Selain masalah gaji, ada lagi alasan lainnya yang biasanya menjadi alasan pemilihan jurusan : Gengsi! Adalah sebuah hal bodoh yang mengakar di Indonesia bahwa masyarakat Indonesia adalah masyarakat yang gemar pamer. Tidak percaya? Lihat saja betapa masyarakat Indonesia senang memamerkan apapun, mulai dari gelar perkuliahan (ST, dr, MM, MBA, dll), sampai ke gelar keagamaan yang menurut saya seharusnya tidak dipamerkan (Haji). Sehingga tidaklah mengherankan bahwa gengsi ini menjadi salah satu kriteria pemilihan jurusan, dan komentar-komentar bodoh yang memojokkan jurusan seperti di bawah ini umum ditemukan:
"Gengsi donk gua masuk kelas IPS!"
"Masa gua masuk jurusan sastra jawa? Yang bener aja?"
"Mau jadi apa? Jadi insinyur lah! Keren gitu!"
Gengsi, sebuah kebodohan yang menurut saya mengakar dengan sangat kuat di kehidupan masyarakat Indonesia. Gengsi ini begitu mengakarnya, sehingga terkadang passing grade suatu jurusan pun sering menjadi dinding yang secara tak langsung memisahkan kehidupan sosial antar mahasiswa. Terkadang seseorang akan dianggap hebat, dan dipandang sebagai golongan elit apabila dia sanggup masuk ke jurusan yang standar passing grade-nya tinggi. Sehingga adalah hal yang bisa dimaklumi jika para remaja yang memang sedang berada di fase pencarian identitas, dan pengakuan, akan tergiur untuk masuk ke dalam golongan “elit” ini.
PASSION IS THE KEY
Setiap manusia pasti memiliki passion di suatu bidang yang mereka anggap sebagai sesuatu yang merepresentasikan dirinya. Ada orang yang suka menulis, ada yang suka berhitung dan membuat sesuatu, ada pula yang suka menolong orang lain, semua itu sah-sah saja, sepanjang hal itu tidak merugikan orang lain dan menentang hukum yang berlaku, adalah hak setiap manusia untuk melakukan apa yang dia inginkan.
KAPAN KITA TAHU BAHWA SESUATU ADALAH PASSION KITA?

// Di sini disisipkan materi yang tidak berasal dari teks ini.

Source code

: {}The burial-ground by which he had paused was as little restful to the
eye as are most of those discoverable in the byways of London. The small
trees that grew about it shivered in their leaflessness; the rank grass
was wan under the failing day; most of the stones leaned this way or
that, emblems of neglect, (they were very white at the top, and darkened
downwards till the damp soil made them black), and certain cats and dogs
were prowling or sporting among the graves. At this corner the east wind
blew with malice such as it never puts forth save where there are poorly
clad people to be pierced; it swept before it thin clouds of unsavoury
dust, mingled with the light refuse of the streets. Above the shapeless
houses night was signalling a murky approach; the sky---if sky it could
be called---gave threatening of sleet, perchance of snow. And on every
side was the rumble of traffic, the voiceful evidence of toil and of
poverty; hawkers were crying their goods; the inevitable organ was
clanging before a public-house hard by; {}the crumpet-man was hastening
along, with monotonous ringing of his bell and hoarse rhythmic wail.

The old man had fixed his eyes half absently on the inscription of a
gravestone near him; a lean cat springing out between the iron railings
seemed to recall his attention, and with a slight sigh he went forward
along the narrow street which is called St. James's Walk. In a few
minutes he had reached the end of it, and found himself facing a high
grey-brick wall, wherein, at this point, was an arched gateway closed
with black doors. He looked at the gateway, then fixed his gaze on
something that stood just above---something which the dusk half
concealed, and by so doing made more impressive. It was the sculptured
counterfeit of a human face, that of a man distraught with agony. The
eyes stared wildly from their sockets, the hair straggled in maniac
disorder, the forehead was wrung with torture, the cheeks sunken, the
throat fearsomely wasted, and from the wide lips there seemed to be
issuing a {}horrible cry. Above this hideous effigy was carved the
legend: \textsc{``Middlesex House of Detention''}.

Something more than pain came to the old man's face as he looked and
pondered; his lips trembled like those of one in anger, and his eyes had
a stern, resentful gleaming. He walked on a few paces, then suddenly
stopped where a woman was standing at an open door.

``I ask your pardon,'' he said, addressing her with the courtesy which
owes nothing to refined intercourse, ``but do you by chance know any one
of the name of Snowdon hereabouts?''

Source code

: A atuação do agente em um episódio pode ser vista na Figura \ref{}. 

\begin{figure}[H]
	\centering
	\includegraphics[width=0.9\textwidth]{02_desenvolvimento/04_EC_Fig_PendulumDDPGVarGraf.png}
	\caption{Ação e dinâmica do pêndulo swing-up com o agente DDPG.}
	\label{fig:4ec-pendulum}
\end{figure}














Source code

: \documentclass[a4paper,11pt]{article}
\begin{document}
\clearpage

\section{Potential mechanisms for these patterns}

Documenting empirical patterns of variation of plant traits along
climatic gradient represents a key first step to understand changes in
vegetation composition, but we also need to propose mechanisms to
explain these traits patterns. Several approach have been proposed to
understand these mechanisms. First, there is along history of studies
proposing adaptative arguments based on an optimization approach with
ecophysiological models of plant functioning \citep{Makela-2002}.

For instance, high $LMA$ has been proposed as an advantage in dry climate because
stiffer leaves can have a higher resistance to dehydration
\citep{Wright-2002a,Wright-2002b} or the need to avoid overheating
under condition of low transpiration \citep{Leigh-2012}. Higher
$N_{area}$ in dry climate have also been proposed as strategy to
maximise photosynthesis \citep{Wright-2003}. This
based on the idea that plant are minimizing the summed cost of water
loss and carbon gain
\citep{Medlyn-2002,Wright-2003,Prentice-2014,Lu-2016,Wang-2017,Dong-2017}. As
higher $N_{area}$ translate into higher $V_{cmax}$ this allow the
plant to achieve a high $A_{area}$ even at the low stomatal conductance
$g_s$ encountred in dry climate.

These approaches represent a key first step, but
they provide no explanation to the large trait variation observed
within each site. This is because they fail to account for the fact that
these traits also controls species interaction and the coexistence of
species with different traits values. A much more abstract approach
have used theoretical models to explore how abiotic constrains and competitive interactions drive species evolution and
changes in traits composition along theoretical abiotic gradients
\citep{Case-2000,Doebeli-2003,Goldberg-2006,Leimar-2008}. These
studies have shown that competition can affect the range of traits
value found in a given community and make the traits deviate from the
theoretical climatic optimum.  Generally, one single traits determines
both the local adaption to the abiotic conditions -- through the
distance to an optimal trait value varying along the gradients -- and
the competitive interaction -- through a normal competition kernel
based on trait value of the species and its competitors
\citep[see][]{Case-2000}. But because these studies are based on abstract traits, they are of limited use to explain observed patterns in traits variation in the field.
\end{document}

Pertanyaan menarik berikutnya adalah, kapan kita tahu bahwa sesuatu itu adalah passion kita? Menurut saya jawabannya cukup simpel. Menurut penulis, passion yang dimiliki seseorang adalah : "Sesuatu adalah passion kita, jika ketika kita mengerjakan hal tersebut, maka waktu akan berlalu dengan cepat. Badan dan pikiran kita pun akan rileks dan enjoy mengerjakannya, entah itu 5 menit, sejam, 5 jam, ataupun seharian, tidak akan ada bedanya. Pada kenyataannya, terkadang kita sama sekali tidak merasa perlu untuk beristirahat, bahkan ketika mengerjakan sesuatu yang pada umumnya orang anggap sebagai sesuatu yang teramat melelahkan" Ketika kita melakukan sesuatu yang kita senangi, maka semua waktu akan berjalan tanpa terasa. Pernahkah kita merasakan seakan- akan kita terbenam ke dalam suatu hal sampai lupa waktu? Seperti itulah kira-kira rasanya menjalankan passion kita. Dan passion inilah sebuah hal yang memungkinkan kita untuk membuat sebuah masterpiece di dalam hidup kita.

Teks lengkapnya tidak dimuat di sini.